Mass. mom charged in 4-year-old’s fatal overdose wants to limit evidence on pharmacy records
By Denise Lavoie, APTuesday, October 6, 2009
Drug record limit sought by mom in girl’s fatal OD
BROCKTON, Mass. — A woman accused with her husband of giving their 4-year-old daughter a fatal overdose of prescription drugs is asking a judge to bar testimony about her alleged history of getting more pills than prescribed for the girl.
Rebecca Riley was found dead on the floor of her parents’ bedroom in Hull on Dec. 13, 2006.
Prosecutors claim Carolyn and Michael Riley over-drugged the girl to keep her quiet and out of their way and in an attempt to collect Social Security disability payments.
The Rileys have said they were only following orders from their daughter’s psychiatrist, who had diagnosed the girl with bipolar disorder and attention deficit hyperactivity disorder. The defense claims the girl died of pneumonia.
The case reignited a long-running debate within the psychiatric community about whether young children can accurately be diagnosed with bipolar disorder and whether they should be given powerful psychiatric drugs.

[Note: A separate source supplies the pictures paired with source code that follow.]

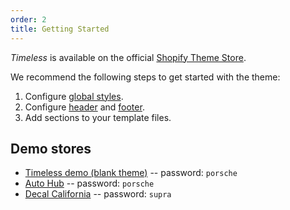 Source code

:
 ```yaml
---
order: 2
title: Getting Started
---
```


_Timeless_ is available on the official [Shopify Theme Store]().

We recommend the following steps to get started with the theme:

1. Configure [global styles](/docs/global-styles).
2. Configure [header](/sections/header) and [footer](/sections/footer).
3. Add sections to your template files.

## Demo stores

- [Timeless demo (blank theme)](https://timeless-demo.myshopify.com) -- password: `porsche`
- [Auto Hub](https://nuotsu-dev.myshopify.com) -- password: `porsche`
- [Decal California](https://decal-california.myshopify.com) -- password: `supra`
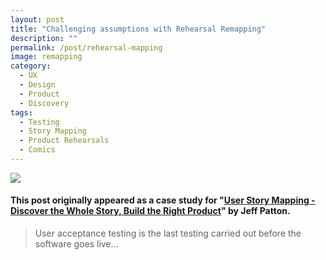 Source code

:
 ```yaml
---
layout: post
title: "Challenging assumptions with Rehearsal Remapping"
description: ""
permalink: /post/rehearsal-mapping
image: remapping
category:
  - UX
  - Design
  - Product
  - Discovery
tags:
  - Testing
  - Story Mapping
  - Product Rehearsals
  - Comics
---
```


<p>
<img src="/images/{{ page.image }}.png" data-interchange="[/images/{{ page.image }}.png, (default)], [/images/{{ page.image }}@2x.png, (retina)]">
</p>


#### This post originally appeared as a case study for "[User Story Mapping - Discover the Whole Story, Build the Right Product](http://www.amazon.com/User-Story-Mapping-Discover-Product/dp/1491904909)" by Jeff Patton.

<blockquote>
  User acceptance testing is the last testing carried out before the software goes live...
</blockquote>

In court papers filed Monday, Carolyn Riley’s lawyer argues that prosecutors should only be allowed to introduce evidence of her alleged purchases of prescription drugs during a “reasonable” period of time right before Rebecca’s death.
Prosecutors have said they believe Carolyn Riley made up stories about losing or accidentally destroying bottles of Clonidine — a blood pressure medication that is sometimes used to treat ADHD — so that she could get more pills to give Rebecca and the couple’s other two children.
Defense attorney Michael Bourbeau said prosecutors should not be allowed to introduce pharmacy records and testimony that prosecutors say show that Carolyn obtained more Clonidine than what was prescribed over a two-year period.
“There is, simply, no causal link between the acquisition of Clonidine months prior to Rebecca’s untimely death and her death,” Bourbeau argued in court papers.
A state medical examiner found that Rebecca died of a lethal combination of prescription drugs, including a fatal dose of Clonidine.
Prosecutors allege that in the year before Rebecca’s death, Carolyn Riley got more than 200 more pills over what was prescribed for Rebecca by claiming she either lost or ruined bottles of pills and by telling a pharmacy she had run out.
The motion is one of several filed Monday by the defense to try to limit evidence that can be introduced at the Rileys’ trial. Judge Charles Hely on Tuesday granted a prosecution request to delay the start of the trial from Oct. 19 to Jan. 7.
Carolyn Riley is also asking the judge to bar prosecutors from introducing evidence about the medical records of the Rileys’ other children, whom prosecutors claim were also being over-medicated by their parents.
Rebecca’s older siblings, then 11 and 6, had been diagnosed with the same disorders by the same psychiatrist and were on similar medications.
Prosecutors allege the Rileys received Social Security disability payments because their older children were diagnosed with mental illness. They claim the Rileys also concocted symptoms for Rebecca in an attempt to collect additional disability benefits.
Bourbeau would not comment, but in court papers he called the prosecution’s theory “simply illogical.”
“Logically, if someone was placing a child on medication in order to receive SSI payments there would be no motive to kill said individual as such would take away the ‘cash cow,’” Bourbeau wrote in his motion to exclude the evidence.
Michael Riley’s lawyer, John Darrell, said the other children’s medical histories are not relevant to the murder charge against the Rileys in Rebecca’s death.
“The only issue is Rebecca’s illness, the medication she received for it and the cause of death,” Darrell said. “Our opinion is there was no murder.”
Darrell said Michael Riley will also seek to bar prosecutors from introducing such evidence.
Bridget Norton Middleton, a spokeswoman for Plymouth District Attorney Tim Cruz, declined to comment on the defense motions.
“We’ll deal with those issues in court,” she said.